# Exercise data:

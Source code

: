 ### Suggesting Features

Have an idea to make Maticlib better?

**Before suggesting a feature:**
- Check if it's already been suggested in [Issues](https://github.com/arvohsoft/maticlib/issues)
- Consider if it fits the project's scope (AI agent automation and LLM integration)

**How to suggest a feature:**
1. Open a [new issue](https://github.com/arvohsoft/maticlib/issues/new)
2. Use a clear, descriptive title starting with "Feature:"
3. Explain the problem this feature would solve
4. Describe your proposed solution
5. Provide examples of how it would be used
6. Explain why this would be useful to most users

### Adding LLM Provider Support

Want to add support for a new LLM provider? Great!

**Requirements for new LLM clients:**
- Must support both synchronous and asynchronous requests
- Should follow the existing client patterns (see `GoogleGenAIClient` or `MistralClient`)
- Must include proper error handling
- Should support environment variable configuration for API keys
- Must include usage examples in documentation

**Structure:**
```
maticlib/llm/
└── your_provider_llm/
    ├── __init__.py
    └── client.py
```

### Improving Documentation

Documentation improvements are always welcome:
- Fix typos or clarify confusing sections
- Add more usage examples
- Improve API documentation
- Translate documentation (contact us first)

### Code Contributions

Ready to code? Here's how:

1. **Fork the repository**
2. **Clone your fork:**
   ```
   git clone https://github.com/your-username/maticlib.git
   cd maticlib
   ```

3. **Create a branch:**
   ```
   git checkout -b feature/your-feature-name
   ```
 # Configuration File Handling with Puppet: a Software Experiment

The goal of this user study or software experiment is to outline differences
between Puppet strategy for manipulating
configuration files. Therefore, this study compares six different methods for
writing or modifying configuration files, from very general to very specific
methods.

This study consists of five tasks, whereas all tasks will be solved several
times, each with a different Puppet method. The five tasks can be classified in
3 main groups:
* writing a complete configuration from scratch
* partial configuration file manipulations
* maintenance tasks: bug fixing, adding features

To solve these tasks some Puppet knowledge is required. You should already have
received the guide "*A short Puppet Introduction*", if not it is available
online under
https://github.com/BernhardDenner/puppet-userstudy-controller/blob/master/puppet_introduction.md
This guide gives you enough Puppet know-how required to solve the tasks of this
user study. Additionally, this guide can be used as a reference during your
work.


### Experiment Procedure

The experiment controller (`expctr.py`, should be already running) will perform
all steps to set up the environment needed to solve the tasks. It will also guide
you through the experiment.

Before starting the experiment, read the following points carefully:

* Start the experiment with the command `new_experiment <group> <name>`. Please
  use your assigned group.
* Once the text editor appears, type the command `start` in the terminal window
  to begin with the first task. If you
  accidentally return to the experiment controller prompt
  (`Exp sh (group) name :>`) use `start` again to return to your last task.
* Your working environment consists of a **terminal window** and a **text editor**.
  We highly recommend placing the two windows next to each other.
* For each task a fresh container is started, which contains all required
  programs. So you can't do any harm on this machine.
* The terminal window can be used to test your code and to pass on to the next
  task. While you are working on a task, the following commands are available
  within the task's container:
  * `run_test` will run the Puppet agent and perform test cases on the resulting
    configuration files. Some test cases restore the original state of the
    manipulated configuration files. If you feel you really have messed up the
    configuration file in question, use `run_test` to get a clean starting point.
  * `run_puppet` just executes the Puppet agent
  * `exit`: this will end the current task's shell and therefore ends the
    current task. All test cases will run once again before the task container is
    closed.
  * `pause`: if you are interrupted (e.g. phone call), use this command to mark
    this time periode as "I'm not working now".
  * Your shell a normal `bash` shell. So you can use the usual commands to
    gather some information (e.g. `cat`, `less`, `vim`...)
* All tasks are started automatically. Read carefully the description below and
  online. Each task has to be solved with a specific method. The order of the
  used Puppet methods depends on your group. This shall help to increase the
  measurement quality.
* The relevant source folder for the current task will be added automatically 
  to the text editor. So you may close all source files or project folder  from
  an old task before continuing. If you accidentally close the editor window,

# Exercise prompt:
From the material above, copy out every line bearing the string "started".

# Your solution:
* For each task a fresh container is started, which contains all required
* All tasks are started automatically. Read carefully the description below and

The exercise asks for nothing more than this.